Thursday 19 November 2009

R and Datetimes and stuff

You may have figured out at this point that these posts' primary purpose is so I don't have to figure out this stuff again if I stop using R for 6 months.

Anyway, if you've got some strings and you want dates, use
as.Date(x)


But if you want datetimes (i.e. don't want to lose the time component), use
as.POSIXct(x)


Also, subset is nice:
subset(dat1, (t > '2009-01-01') & (t < '2009-01-05'))


Create a frame:
#make up some data
x = seq(-2*pi, 2*pi, by = 0.05)
#create the frame
datx = data.frame(x=x)
#add another column
datx$sinx = sin(datx$x)
#show the columns
names(datx)
#gives: [1] "x" "sinx"

See also http://www.statmethods.net/input/datatypes.html for a nice brief intro to R's different structures.

ggplot2 is awesome

I like R, but R+ggplot2 is awesome.



library("ggplot2")
x = seq(-2*pi, 2*pi, by = 0.05)
x1 = x + rnorm(length(x))/10
qplot(x, sin(x1), color=rgb(abs(sin(x)),0,1), geom = c("point", "smooth"))


Requires that you
install.packages()
ggplot2, of course.

I'm currently working through Getting started with qplot (pdf).

Wednesday 18 November 2009

The R Project for Statistical Computing

I've been playing with The R Project for Statistical Computing.
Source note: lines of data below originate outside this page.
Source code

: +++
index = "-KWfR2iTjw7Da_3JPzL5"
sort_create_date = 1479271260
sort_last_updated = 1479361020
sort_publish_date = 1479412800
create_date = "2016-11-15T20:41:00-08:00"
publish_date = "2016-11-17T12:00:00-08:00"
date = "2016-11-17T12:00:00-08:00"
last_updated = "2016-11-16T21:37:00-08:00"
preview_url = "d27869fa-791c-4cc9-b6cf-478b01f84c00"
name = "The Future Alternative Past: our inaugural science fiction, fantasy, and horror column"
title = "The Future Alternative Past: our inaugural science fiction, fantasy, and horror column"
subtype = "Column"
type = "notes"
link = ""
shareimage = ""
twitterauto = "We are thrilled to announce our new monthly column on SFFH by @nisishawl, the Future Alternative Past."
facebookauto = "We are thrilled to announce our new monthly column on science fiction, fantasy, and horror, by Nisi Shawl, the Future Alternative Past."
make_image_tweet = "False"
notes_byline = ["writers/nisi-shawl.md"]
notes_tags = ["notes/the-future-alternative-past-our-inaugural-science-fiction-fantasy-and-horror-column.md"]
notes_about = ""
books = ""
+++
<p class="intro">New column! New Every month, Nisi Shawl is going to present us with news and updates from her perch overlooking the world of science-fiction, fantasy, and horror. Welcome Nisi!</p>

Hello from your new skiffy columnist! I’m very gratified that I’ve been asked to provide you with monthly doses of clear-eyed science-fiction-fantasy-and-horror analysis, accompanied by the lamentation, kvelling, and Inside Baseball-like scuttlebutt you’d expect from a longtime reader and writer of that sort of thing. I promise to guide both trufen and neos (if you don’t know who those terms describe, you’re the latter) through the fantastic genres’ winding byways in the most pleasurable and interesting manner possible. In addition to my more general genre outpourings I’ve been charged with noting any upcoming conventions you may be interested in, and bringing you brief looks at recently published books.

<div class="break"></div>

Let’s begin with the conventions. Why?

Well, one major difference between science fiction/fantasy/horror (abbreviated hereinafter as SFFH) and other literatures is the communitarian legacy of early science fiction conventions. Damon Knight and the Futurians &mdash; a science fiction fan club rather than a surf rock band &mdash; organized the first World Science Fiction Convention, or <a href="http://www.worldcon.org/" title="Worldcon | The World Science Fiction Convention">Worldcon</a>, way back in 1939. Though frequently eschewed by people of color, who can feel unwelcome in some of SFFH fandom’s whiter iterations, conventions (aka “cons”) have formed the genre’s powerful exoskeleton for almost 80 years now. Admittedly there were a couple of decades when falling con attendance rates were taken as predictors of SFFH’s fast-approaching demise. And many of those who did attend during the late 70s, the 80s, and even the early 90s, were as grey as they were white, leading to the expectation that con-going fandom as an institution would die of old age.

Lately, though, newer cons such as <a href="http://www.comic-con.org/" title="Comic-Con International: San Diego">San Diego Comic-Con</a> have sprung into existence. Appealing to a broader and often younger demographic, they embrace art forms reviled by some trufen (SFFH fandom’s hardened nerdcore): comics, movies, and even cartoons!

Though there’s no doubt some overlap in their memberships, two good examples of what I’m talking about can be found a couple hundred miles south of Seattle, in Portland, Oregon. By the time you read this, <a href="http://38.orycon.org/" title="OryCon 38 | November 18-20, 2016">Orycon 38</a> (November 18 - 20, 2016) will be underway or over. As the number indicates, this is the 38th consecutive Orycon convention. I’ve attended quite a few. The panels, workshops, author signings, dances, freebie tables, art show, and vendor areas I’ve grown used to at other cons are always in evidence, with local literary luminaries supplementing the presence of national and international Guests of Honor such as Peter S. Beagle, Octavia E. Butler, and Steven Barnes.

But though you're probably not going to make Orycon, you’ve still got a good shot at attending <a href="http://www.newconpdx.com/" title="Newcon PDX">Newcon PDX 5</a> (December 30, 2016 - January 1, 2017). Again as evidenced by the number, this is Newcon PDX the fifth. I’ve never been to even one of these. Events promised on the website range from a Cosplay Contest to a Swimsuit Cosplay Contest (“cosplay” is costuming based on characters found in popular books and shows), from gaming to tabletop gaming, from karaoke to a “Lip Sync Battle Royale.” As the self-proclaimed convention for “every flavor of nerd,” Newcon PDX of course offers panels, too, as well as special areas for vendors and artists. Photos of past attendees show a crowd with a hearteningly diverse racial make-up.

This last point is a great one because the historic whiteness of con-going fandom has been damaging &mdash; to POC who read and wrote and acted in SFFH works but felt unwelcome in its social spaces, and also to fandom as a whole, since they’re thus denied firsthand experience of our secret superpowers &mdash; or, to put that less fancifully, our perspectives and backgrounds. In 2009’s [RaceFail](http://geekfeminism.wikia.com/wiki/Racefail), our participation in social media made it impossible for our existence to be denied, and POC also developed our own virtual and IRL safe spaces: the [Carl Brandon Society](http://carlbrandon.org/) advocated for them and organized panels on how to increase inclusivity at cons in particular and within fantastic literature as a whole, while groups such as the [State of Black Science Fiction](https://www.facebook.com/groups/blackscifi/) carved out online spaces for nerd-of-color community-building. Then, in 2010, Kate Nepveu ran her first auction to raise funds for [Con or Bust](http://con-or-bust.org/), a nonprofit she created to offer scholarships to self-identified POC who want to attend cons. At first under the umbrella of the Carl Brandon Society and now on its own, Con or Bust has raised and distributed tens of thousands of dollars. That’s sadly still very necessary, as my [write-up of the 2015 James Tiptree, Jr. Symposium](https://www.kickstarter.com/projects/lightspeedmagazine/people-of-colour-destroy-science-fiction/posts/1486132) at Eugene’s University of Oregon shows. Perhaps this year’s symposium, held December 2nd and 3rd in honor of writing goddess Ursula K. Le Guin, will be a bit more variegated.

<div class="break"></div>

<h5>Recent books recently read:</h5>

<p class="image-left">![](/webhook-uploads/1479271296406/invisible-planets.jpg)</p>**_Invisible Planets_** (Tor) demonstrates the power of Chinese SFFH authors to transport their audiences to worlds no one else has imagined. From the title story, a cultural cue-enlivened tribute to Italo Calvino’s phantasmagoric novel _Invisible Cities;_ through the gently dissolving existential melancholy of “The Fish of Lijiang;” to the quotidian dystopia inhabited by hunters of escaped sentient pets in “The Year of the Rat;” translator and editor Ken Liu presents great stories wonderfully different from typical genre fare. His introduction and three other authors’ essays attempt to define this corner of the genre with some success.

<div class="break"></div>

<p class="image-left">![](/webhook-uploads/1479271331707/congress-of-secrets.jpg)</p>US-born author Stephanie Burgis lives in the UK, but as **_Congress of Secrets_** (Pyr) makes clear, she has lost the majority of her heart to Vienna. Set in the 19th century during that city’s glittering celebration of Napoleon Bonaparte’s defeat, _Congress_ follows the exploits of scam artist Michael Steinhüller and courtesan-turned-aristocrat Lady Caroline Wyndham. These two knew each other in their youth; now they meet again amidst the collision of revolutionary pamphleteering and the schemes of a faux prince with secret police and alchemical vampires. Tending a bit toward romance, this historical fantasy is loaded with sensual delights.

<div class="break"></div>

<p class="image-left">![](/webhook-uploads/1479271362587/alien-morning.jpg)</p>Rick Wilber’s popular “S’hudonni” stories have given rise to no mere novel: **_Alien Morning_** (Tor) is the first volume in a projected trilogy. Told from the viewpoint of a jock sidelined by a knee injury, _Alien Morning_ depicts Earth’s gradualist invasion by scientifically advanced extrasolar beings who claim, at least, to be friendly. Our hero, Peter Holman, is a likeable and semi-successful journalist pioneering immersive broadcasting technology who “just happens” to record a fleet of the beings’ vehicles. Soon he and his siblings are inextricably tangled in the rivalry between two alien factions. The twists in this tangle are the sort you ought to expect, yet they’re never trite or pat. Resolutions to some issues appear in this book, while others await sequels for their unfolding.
I quite like it.

Here's a few of the first things I did, just playing around:



x = seq(-pi, pi, by = 0.01)
plot(sin(x), col = rgb(abs(sin(x*3)), 0, 0), cex=.2+3*abs(sin(x)), pch=16)
points(cos(x), pch=16, cex=.5, col = rainbow(length(x)))




n = 10000
breaks = 100
plot_count = 5
cols = rainbow(plot_count)

plot(x = c(), xlim=c(-0,1), ylim=c(0,3), main = "distribution of random sums", xlab = "Sum of N random numbers between 0 and 1/N", ylab = "density")

runifrep = function(n, reps) {
tot = 0;
for (i in 1:reps) {
tot = tot + runif(n)
}
tot/reps;
}
for (i in 1:plot_count) {
a = hist(runifrep(n, i), breaks=breaks, plot=0)
lines(y = a$density, x = a$mids, col = cols[i], pch=3, cex = .1, xlim=c(-4,4), lwd = 3)
}


Note that cex is symbol size, pch is symbol and lwd is line width. http://www.harding.edu/fmccown/R/#misc has a nice list of symbols.